[[ AVAILABLE DATA open ]]
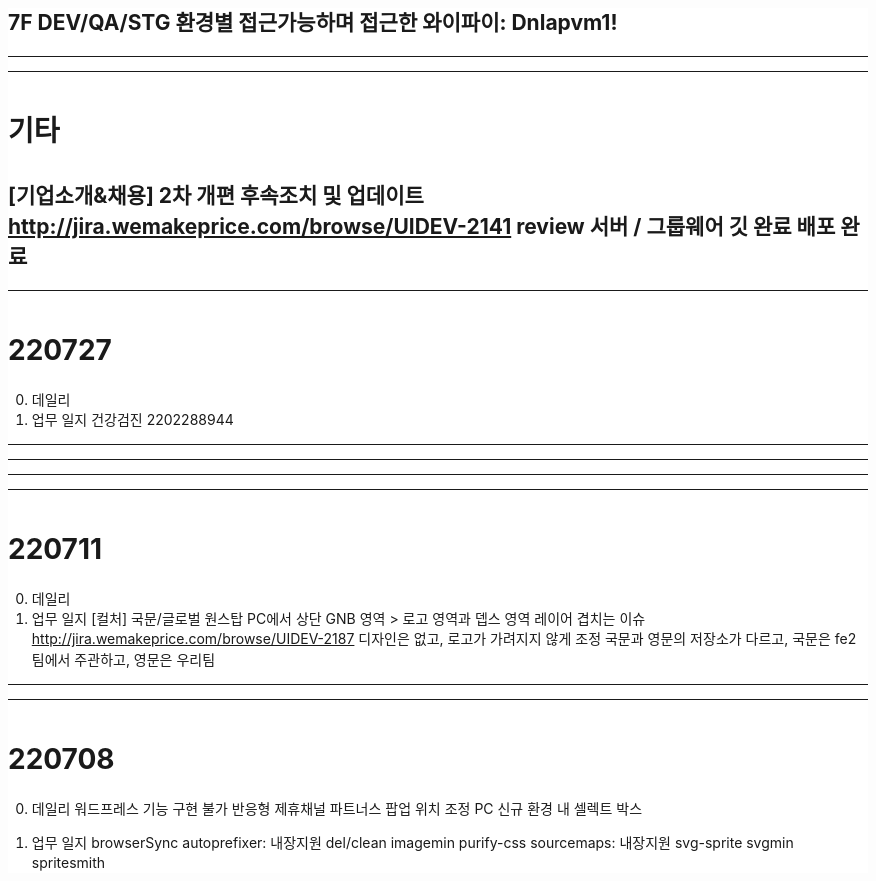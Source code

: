 
7F DEV/QA/STG 환경별 접근가능하며 접근한 와이파이: Dnlapvm1!
---------------------------
---------------------------
---------------------------
# 기타
[기업소개&채용] 2차 개편 후속조치 및 업데이트
http://jira.wemakeprice.com/browse/UIDEV-2141
review 서버 / 그룹웨어 깃 완료
배포 완료
---------------------------
---------------------------
# 220727
0. 데일리
1. 업무 일지
건강검진
2202288944
---------------------------
---------------------------
---------------------------
---------------------------
# 220711
0. 데일리
1. 업무 일지
[컬처] 국문/글로벌 원스탑 PC에서 상단 GNB 영역 > 로고 영역과 뎁스 영역 레이어 겹치는 이슈
http://jira.wemakeprice.com/browse/UIDEV-2187
디자인은 없고, 로고가 가려지지 않게 조정
국문과 영문의 저장소가 다르고, 국문은 fe2팀에서 주관하고, 영문은 우리팀

---------------------------
---------------------------
# 220708
0. 데일리
워드프레스 기능 구현 불가
반응형
제휴채널 파트너스 팝업 위치 조정
PC 신규 환경 내 셀렉트 박스


1. 업무 일지
browserSync
autoprefixer: 내장지원
del/clean
imagemin
purify-css
sourcemaps: 내장지원
svg-sprite
svgmin
spritesmith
[[ AVAILABLE DATA closed ]]
• **TASK ITEM**: Which lines in the listing above hold the word "UIDEV"? Show each of them.

• **TASK OUTPUT**:
http://jira.wemakeprice.com/browse/UIDEV-2141
http://jira.wemakeprice.com/browse/UIDEV-2187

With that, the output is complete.